During a crash in commodity prices, it is essential for companies that buy and sell the respective commodities to buckle down and secure the balance sheet. For small- and mid-cap firms, the consequence for failure is default and bankruptcy. For the oil majors, the reason is a little different. As companies go bankrupt and divest their assets, the larger survivors will hope to secure these assets so that they can build onto their revenue base when prices turn upward. But, this is only possible for companies with unshackled cash or other highly liquid equivalents. XOM, a company that had their credit rating downgraded earlier this year, has short-term debt obligations topping $13.5 billion which is almost $4 billion over CVX's $9.6 billion. At the same time, XOM has the lowest cash reserves with only $4.8 billion reported in the last quarter. Its potential growth in times of higher oil prices will be subdued by the necessity to ameliorate their debt situation. BP, on the other hand, has the lowest net debt out of the four majors with only $19.6 billion and only $3.1 billion short-term obligations. Their high long-term growth estimates can be attributed to their superior current position. RDS.A and CVX, which both saw their current positions worsen in the last quarter, are in better positions than XOM but still must sort out their balance sheet before they can conquer more market share.
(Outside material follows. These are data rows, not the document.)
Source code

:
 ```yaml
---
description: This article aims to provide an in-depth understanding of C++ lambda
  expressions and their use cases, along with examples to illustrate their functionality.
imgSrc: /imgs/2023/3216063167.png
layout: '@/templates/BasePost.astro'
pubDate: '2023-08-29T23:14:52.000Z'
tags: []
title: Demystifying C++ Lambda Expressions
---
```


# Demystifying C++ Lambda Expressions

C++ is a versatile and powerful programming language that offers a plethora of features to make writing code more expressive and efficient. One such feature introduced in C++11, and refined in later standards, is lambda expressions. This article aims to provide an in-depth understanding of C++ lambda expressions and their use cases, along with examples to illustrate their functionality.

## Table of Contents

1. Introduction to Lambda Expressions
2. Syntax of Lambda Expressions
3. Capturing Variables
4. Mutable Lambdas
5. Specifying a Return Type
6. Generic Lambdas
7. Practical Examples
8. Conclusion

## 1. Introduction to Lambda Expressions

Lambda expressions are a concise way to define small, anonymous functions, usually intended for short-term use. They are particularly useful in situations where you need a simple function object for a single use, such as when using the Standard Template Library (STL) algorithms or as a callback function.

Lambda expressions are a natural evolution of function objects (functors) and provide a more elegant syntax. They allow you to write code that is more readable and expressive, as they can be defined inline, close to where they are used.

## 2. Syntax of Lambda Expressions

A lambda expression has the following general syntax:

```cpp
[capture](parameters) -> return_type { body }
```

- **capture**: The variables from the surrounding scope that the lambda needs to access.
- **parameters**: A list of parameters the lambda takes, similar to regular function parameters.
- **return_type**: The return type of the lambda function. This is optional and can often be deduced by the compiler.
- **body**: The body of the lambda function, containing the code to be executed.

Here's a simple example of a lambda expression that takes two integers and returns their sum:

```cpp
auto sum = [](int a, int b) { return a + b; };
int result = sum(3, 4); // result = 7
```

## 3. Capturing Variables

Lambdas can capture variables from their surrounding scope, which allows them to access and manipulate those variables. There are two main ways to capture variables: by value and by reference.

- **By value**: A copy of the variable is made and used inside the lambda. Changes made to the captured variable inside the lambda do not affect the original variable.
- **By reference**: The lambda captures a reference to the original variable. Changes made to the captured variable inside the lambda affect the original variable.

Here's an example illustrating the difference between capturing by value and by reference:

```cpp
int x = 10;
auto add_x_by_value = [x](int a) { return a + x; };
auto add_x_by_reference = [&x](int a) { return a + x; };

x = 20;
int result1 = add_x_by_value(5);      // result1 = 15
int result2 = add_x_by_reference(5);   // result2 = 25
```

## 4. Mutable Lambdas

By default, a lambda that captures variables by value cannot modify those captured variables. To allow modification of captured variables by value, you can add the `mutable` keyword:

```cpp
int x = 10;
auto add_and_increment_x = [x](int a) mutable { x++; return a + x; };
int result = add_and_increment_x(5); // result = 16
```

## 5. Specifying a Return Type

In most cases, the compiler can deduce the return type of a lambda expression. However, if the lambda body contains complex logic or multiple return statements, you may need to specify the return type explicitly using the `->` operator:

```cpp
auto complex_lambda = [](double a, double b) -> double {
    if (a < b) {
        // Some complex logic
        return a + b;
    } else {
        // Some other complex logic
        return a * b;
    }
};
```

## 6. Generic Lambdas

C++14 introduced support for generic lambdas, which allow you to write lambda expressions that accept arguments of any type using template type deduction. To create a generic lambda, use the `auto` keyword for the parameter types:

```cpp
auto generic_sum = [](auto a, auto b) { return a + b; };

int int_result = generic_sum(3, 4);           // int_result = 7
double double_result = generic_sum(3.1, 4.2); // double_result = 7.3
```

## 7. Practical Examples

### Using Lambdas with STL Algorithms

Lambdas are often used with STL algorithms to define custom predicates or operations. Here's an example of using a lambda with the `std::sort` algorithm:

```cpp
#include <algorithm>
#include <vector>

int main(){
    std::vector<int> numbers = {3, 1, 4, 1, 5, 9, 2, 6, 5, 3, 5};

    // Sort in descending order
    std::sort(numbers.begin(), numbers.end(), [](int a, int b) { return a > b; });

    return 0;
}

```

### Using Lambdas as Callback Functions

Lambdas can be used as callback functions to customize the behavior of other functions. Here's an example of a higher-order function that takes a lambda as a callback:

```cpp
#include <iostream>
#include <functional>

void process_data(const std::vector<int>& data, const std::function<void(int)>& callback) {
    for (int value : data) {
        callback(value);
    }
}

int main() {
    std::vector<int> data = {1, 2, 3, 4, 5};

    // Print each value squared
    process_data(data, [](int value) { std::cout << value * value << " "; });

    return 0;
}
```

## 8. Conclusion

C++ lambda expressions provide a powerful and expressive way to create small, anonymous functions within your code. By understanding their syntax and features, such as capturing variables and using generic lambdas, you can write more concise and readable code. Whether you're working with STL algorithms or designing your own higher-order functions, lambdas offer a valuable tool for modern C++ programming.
So what's the secret trade? BP is the best out of the four in terms of potential growth. Long-term estimates have an average BP growth rate at 34.2 percent over the next five years. Investors can rest easy with their money in this stock as well as their superior solvency primes them to spend what needs to be spent in order to grow when higher oil prices come. RDS.A comes in at second as a growth buy with higher debt, but a solid revenue base and huge capitalization. XOM and CVX battle it out for dividend trades, but XOM edges out the win in the end. None of the four majors can compete with the revenue infrastructure that has been established by the largest U.S. oil and gas firm. As XOM continues to increase its dividend in any price climate, it is important for investors to also keep an eye on net debt reductions in the coming years in order to avoid the risk of credit problems. CVX comes in at second best to XOM in the dividend category. Its low profits in the last quarter might scare some investors away with less dividend security than XOM, but a smaller debt position and better cash reserves will support growth that will reinforce the quarterly payments in the long-term.
Disclosure: I/we have no positions in any stocks mentioned, and no plans to initiate any positions within the next 72 hours.
I wrote this article myself, and it expresses my own opinions. I am not receiving compensation for it (other than from Seeking Alpha). I have no business relationship with any company whose stock is mentioned in this article.